UNH stock just did something to the Dow Jones you rarely see


Jan. 27 produced something one rarely sees in the stock market.

One stock fell so hard that its loss caused the Dow Jones Industrial Average to fall about 409 points, or 0.8%, to 49,003.

The culprit was health-insurance giant UnitedHealth Group (UNH), which fell 68.94 points, or 19.6%, to $282.70. A primary reason was a Trump administration proposal to keep Medicare rates roughly flat next year, something the industry and investors didn’t expect.

In addition, the company forecast a decline in revenue in 2026. That would be the first annual revenue slip in more than three decades, Bloomberg noted. The insurer has been struggling to rebuild confidence with investors.

UnitedHealth caused so much havoc in the Dow Jones that the mechanics behind it warrant an explanation.

The Dow is a price-weighted, narrow index with 30 components. So, the higher a stock’s price, the greater its impact on the average.

To figure out how a stock affects the average, you divide its daily change by a divisor. The divisor on Wednesday was 0.16242563904928.

So, UnitedHealth’s price change translated into a 424.44-point decline in the Dow. Which means the remaining 29 stocks were up a not-so-whopping 15 points.

Well, not exactly. The top six Dow point gainers on Jan. 27  — Goldman Sachs, Caterpillar, Microsoft, Home Depot, American Express and Amgen — contributed 168.8 points to the average.

The remaining Dow stocks, including Apple, Nvidia, Amazon.com and Chevron, fell a combined 153.3 points.

UnitedHealth could rise slightly on Jan. 28. So, too, could Humana.

The Nasdaq-100 Index and S&P 500 may open slightly higher, according to overnight futures trading. The Dow looks headed to a flat day.

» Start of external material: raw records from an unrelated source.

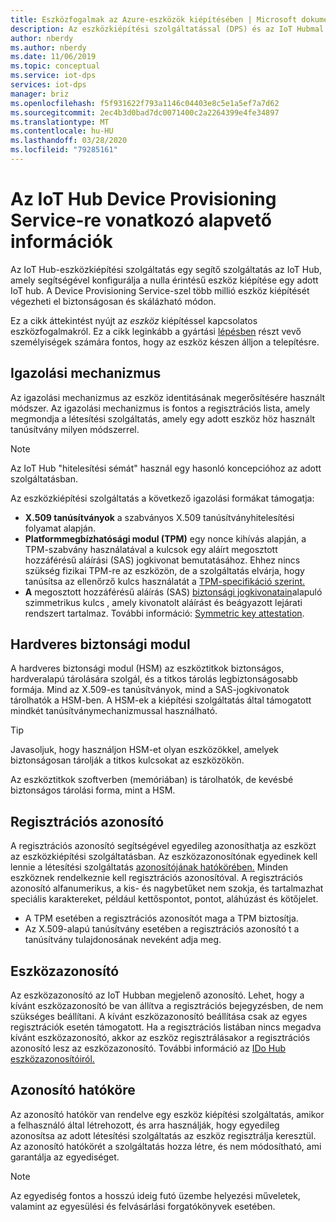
 ```yaml
---
title: Eszközfogalmak az Azure-eszközök kiépítésében | Microsoft dokumentumok
description: Az eszközkiépítési szolgáltatással (DPS) és az IoT Hubmal rendelkező eszközök eszközkiépítési fogalmai
author: nberdy
ms.author: nberdy
ms.date: 11/06/2019
ms.topic: conceptual
ms.service: iot-dps
services: iot-dps
manager: briz
ms.openlocfilehash: f5f931622f793a1146c04403e8c5e1a5ef7a7d62
ms.sourcegitcommit: 2ec4b3d0bad7dc0071400c2a2264399e4fe34897
ms.translationtype: MT
ms.contentlocale: hu-HU
ms.lasthandoff: 03/28/2020
ms.locfileid: "79285161"
---
```

# <a name="iot-hub-device-provisioning-service-device-concepts"></a>Az IoT Hub Device Provisioning Service-re vonatkozó alapvető információk

Az IoT Hub-eszközkiépítési szolgáltatás egy segítő szolgáltatás az IoT Hub, amely segítségével konfigurálja a nulla érintésű eszköz kiépítése egy adott IoT hub. A Device Provisioning Service-szel több millió eszköz kiépítését végezheti el biztonságosan és skálázható módon.

Ez a cikk áttekintést nyújt az *eszköz* kiépítéssel kapcsolatos eszközfogalmakról. Ez a cikk leginkább a gyártási [lépésben](about-iot-dps.md#manufacturing-step) részt vevő személyiségek számára fontos, hogy az eszköz készen álljon a telepítésre.

## <a name="attestation-mechanism"></a>Igazolási mechanizmus

Az igazolási mechanizmus az eszköz identitásának megerősítésére használt módszer. Az igazolási mechanizmus is fontos a regisztrációs lista, amely megmondja a létesítési szolgáltatás, amely egy adott eszköz höz használt tanúsítvány milyen módszerrel.

> [!NOTE]
> Az IoT Hub "hitelesítési sémát" használ egy hasonló koncepcióhoz az adott szolgáltatásban.

Az eszközkiépítési szolgáltatás a következő igazolási formákat támogatja:
* **X.509 tanúsítványok** a szabványos X.509 tanúsítványhitelesítési folyamat alapján.
* **Platformmegbízhatósági modul (TPM)** egy nonce kihívás alapján, a TPM-szabvány használatával a kulcsok egy aláírt megosztott hozzáférésű aláírási (SAS) jogkivonat bemutatásához. Ehhez nincs szükség fizikai TPM-re az eszközön, de a szolgáltatás elvárja, hogy tanúsítsa az ellenőrző kulcs használatát a [TPM-specifikáció szerint.](https://trustedcomputinggroup.org/work-groups/trusted-platform-module/)
* **A** megosztott hozzáférésű aláírás (SAS) [biztonsági jogkivonatain](../iot-hub/iot-hub-devguide-security.md#security-tokens)alapuló szimmetrikus kulcs , amely kivonatolt aláírást és beágyazott lejárati rendszert tartalmaz. További információ: [Symmetric key attestation](concepts-symmetric-key-attestation.md).

## <a name="hardware-security-module"></a>Hardveres biztonsági modul

A hardveres biztonsági modul (HSM) az eszköztitkok biztonságos, hardveralapú tárolására szolgál, és a titkos tárolás legbiztonságosabb formája. Mind az X.509-es tanúsítványok, mind a SAS-jogkivonatok tárolhatók a HSM-ben. A HSM-ek a kiépítési szolgáltatás által támogatott mindkét tanúsítványmechanizmussal használható.

> [!TIP]
> Javasoljuk, hogy használjon HSM-et olyan eszközökkel, amelyek biztonságosan tárolják a titkos kulcsokat az eszközökön.

Az eszköztitkok szoftverben (memóriában) is tárolhatók, de kevésbé biztonságos tárolási forma, mint a HSM.

## <a name="registration-id"></a>Regisztrációs azonosító

A regisztrációs azonosító segítségével egyedileg azonosíthatja az eszközt az eszközkiépítési szolgáltatásban. Az eszközazonosítónak egyedinek kell lennie a létesítési szolgáltatás [azonosítójának hatókörében.](#id-scope) Minden eszköznek rendelkeznie kell regisztrációs azonosítóval. A regisztrációs azonosító alfanumerikus, a kis- és nagybetűket nem szokja, és tartalmazhat speciális karaktereket, például kettőspontot, pontot, aláhúzást és kötőjelet.

* A TPM esetében a regisztrációs azonosítót maga a TPM biztosítja.
* Az X.509-alapú tanúsítvány esetében a regisztrációs azonosító t a tanúsítvány tulajdonosának neveként adja meg.

## <a name="device-id"></a>Eszközazonosító

Az eszközazonosító az IoT Hubban megjelenő azonosító. Lehet, hogy a kívánt eszközazonosító be van állítva a regisztrációs bejegyzésben, de nem szükséges beállítani. A kívánt eszközazonosító beállítása csak az egyes regisztrációk esetén támogatott. Ha a regisztrációs listában nincs megadva kívánt eszközazonosító, akkor az eszköz regisztrálásakor a regisztrációs azonosító lesz az eszközazonosító. További információ az [IDo Hub eszközazonosítóiról.](../iot-hub/iot-hub-devguide-identity-registry.md)

## <a name="id-scope"></a>Azonosító hatóköre

Az azonosító hatókör van rendelve egy eszköz kiépítési szolgáltatás, amikor a felhasználó által létrehozott, és arra használják, hogy egyedileg azonosítsa az adott létesítési szolgáltatás az eszköz regisztrálja keresztül. Az azonosító hatókörét a szolgáltatás hozza létre, és nem módosítható, ami garantálja az egyediséget.

> [!NOTE]
> Az egyediség fontos a hosszú ideig futó üzembe helyezési műveletek, valamint az egyesülési és felvásárlási forgatókönyvek esetében.
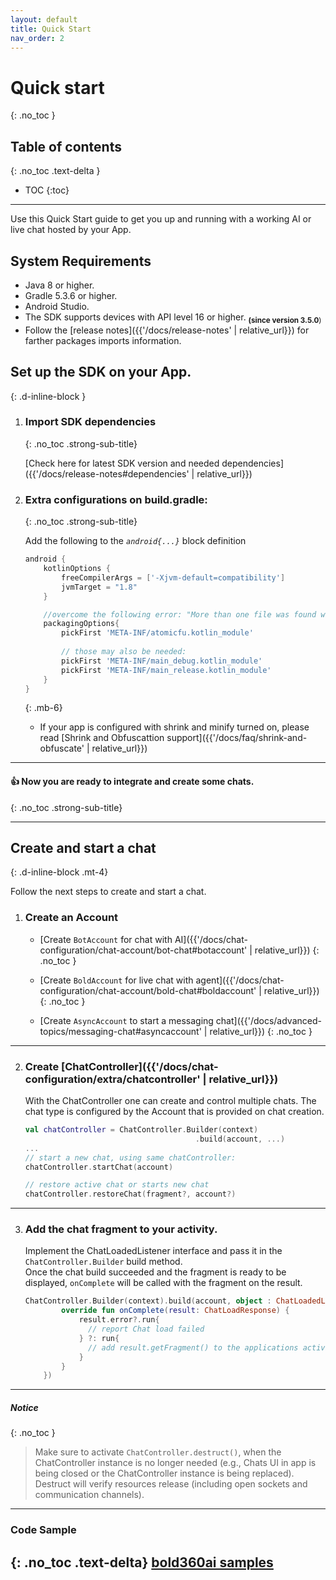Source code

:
 ```yaml
---
layout: default
title: Quick Start
nav_order: 2
---
```


# Quick start
{: .no_toc }

## Table of contents
{: .no_toc .text-delta }

- TOC
{:toc}

---

Use this Quick Start guide to get you up and running with a working AI or live chat hosted by your App.   

## System Requirements  

* Java 8 or higher.
* Gradle 5.3.6 or higher.
* Android Studio.
* The SDK supports devices with API level 16 or higher. <sub>**(since version 3.5.0**)</sub>
* Follow the [release notes]({{'/docs/release-notes' | relative_url}}) for farther packages imports information.


## Set up the SDK on your App.
{: .d-inline-block }

1. ### Import SDK dependencies 
    {: .no_toc .strong-sub-title}   
    
    [Check here for latest SDK version and needed dependencies]({{'/docs/release-notes#dependencies' | relative_url}}) 

    
2. ### Extra configurations on build.gradle:
    {: .no_toc .strong-sub-title}  
   
    Add the following to the _`android{...}`_ block definition

    ```gradle
    android {
        kotlinOptions {
            freeCompilerArgs = ['-Xjvm-default=compatibility']
            jvmTarget = "1.8"
        }

        //overcome the following error: "More than one file was found with OS independent path..."
        packagingOptions{
            pickFirst 'META-INF/atomicfu.kotlin_module'
            
            // those may also be needed:
            pickFirst 'META-INF/main_debug.kotlin_module'
            pickFirst 'META-INF/main_release.kotlin_module'
        }
    }
    ```
    {: .mb-6}


    - If your app is configured with shrink and minify turned on, please read [Shrink and Obfuscattion support]({{'/docs/faq/shrink-and-obfuscate' | relative_url}})
    
---

#### 👍  Now you are ready to integrate and create some chats.
{: .no_toc .strong-sub-title}

---

## Create and start a chat  
{: .d-inline-block .mt-4}

Follow the next steps to create and start a chat.

1. ### Create an Account
    - [Create `BotAccount` for chat with AI]({{'/docs/chat-configuration/chat-account/bot-chat#botaccount' | relative_url}})
    {: .no_toc }
    
    - [Create `BoldAccount` for live chat with agent]({{'/docs/chat-configuration/chat-account/bold-chat#boldaccount' | relative_url}})
    {: .no_toc }
        
    - [Create `AsyncAccount` to start a messaging chat]({{'/docs/advanced-topics/messaging-chat#asyncaccount' | relative_url}})
    {: .no_toc }  
---

2. ### Create [ChatController]({{'/docs/chat-configuration/extra/chatcontroller' | relative_url}})
    With the ChatController one can create and control multiple chats.
    The chat type is configured by the Account that is provided on chat creation.

    ```kotlin
    val chatController = ChatController.Builder(context)
                                          .build(account, ...)
    ...
    // start a new chat, using same chatController:
    chatController.startChat(account)

    // restore active chat or starts new chat
    chatController.restoreChat(fragment?, account?)
    ```
---

3. ### Add the chat fragment to your activity.

    Implement the ChatLoadedListener interface and pass it in the `ChatController.Builder` build method.   
    Once the chat build succeeded and the fragment is ready to be displayed, `onComplete` will be called with the fragment on the result. 

    ```kotlin
    ChatController.Builder(context).build(account, object : ChatLoadedListener {
            override fun onComplete(result: ChatLoadResponse) {
                result.error?.run{
                  // report Chat load failed
                } ?: run{
                  // add result.getFragment() to the applications activity.
                }
            }
        })
    ```
---

##### **Notice** 
{: .no_toc } 
> Make sure to activate `ChatController.destruct()`, when the ChatController instance is no longer needed (e.g., Chats UI in app is being closed or the ChatController instance is being replaced). Destruct will verify resources release (including open sockets and communication channels).  

---

### Code Sample
{: .no_toc .text-delta}
[bold360ai samples](https://github.com/bold360ai/bold360-mobile-samples-android)
-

Gold and silver prices were higher in overnight markets after a late-Jan. 27 pullback that may have been profit-taking. Crude oil was higher on Iran worries.

Jan. 28 is an exceedingly busy day for financial news. Events include:

  • The Federal Reserve‘s decision on interest rates. The decision is due at 2 p.m. ET, followed by a news conference with Chairman Jerome Powell. (Most Fed watchers see the Fed keeping its key interest rate at 3.5% to 3.75%. )

  • Earnings from key companies, including Microsoft, Meta, Tesla and IBM.

With Wednesday’s tumble, UnitedHealth has caused the blowout phenomenon twice.

On Feb. 21, 2025, UnitedHealth shares fell because of reports that the Justice Department was investigating the company for antitrust violations. The damage: a loss of $64, or about 421 Dow points, at the day’s open. It finished the day down $36, scraping more than 237 points from the average.